**TO DO:** Please tally the lines of the listing that follows where the word "present" appears, and reply with the number only.

___

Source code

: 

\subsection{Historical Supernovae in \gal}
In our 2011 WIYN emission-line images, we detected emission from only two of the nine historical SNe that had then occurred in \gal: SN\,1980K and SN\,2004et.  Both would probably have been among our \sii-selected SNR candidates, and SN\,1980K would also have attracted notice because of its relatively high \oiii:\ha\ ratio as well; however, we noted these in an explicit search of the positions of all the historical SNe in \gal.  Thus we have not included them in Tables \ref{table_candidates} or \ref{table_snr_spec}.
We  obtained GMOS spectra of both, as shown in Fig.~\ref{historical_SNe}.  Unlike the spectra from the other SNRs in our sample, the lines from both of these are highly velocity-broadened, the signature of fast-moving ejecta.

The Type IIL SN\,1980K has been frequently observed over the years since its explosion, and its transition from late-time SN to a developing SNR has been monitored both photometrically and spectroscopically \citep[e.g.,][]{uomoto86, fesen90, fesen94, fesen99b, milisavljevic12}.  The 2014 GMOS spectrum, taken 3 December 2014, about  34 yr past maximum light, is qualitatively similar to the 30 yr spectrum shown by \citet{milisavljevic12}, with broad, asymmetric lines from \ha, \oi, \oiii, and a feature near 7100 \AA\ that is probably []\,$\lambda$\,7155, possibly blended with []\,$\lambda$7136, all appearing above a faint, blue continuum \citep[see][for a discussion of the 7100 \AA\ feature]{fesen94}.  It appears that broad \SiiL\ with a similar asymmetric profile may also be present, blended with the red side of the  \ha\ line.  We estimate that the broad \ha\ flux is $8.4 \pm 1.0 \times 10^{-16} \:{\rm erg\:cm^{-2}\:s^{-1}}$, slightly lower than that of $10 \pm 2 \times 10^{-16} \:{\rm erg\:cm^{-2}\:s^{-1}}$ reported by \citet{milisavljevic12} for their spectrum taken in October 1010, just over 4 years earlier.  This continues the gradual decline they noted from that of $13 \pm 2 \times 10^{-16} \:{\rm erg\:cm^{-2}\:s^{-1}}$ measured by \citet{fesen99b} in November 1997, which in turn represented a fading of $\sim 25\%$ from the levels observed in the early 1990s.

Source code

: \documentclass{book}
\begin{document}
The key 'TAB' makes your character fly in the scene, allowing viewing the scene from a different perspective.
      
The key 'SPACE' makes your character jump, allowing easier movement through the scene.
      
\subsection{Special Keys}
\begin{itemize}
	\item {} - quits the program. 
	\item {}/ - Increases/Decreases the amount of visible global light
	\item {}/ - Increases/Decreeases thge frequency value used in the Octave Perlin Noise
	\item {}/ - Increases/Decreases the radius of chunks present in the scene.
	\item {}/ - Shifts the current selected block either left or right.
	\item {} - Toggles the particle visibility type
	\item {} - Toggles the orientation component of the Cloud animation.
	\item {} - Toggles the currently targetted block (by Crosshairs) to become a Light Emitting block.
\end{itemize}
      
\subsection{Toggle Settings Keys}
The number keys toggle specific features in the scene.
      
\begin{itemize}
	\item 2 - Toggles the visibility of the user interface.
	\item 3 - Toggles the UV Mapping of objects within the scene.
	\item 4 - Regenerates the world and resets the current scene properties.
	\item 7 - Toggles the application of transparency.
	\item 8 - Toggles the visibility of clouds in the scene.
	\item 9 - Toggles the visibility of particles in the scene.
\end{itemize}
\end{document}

___

**TASK RESULT:** 2